YOUR ASSIGNMENT: Please return every line of the records below that holds the word "zwyczajnie".

----------------

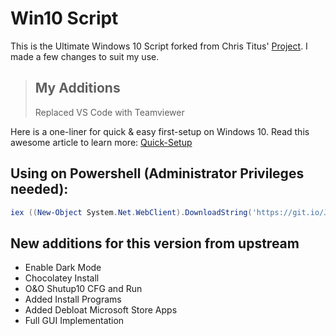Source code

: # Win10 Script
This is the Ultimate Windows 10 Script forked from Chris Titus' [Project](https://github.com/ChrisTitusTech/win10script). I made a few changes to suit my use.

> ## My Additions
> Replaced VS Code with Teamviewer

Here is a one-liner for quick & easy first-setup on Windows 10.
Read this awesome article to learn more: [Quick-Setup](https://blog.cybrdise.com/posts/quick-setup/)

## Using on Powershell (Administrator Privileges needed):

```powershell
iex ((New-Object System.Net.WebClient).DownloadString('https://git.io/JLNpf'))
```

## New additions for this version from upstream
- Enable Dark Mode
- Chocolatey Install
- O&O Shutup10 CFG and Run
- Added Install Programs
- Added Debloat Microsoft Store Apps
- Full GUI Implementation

----------------

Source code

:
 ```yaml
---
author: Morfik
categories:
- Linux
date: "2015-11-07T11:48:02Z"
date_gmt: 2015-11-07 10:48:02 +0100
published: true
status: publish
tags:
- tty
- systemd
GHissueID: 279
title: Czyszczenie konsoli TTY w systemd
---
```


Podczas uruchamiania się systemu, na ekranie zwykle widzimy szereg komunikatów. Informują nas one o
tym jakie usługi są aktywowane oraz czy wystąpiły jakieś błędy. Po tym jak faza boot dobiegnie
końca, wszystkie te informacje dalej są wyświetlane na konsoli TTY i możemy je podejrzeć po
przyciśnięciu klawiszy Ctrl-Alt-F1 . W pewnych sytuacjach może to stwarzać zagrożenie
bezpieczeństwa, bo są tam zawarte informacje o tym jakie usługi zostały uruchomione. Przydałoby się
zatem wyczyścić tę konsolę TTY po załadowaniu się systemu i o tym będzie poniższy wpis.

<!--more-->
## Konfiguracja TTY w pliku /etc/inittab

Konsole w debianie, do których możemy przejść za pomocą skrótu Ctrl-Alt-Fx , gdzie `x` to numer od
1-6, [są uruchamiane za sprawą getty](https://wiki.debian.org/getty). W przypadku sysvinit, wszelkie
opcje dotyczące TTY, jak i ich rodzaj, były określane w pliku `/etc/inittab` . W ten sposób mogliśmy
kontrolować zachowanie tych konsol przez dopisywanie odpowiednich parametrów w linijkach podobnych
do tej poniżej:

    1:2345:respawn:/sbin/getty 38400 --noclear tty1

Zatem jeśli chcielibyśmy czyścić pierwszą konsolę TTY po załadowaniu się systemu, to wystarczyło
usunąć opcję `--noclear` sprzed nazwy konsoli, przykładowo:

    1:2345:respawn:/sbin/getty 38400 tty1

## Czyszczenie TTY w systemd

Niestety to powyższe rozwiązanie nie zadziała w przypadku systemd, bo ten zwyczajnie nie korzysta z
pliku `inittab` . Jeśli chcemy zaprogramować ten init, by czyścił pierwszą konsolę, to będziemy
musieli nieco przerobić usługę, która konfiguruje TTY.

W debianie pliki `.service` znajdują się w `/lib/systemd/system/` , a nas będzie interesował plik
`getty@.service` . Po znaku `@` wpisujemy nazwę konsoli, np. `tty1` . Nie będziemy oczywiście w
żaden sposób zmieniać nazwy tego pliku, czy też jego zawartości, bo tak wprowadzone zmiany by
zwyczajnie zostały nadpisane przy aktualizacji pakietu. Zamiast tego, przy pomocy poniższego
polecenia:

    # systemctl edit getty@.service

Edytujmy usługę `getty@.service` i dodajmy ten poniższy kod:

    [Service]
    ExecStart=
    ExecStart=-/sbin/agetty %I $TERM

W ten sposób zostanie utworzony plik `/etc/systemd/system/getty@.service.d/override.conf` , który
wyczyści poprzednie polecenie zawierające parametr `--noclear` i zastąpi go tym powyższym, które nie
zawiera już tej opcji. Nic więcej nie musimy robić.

----------------

SOLUTION TO THE PROBLEM:
Niestety to powyższe rozwiązanie nie zadziała w przypadku systemd, bo ten zwyczajnie nie korzysta z
zwyczajnie zostały nadpisane przy aktualizacji pakietu. Zamiast tego, przy pomocy poniższego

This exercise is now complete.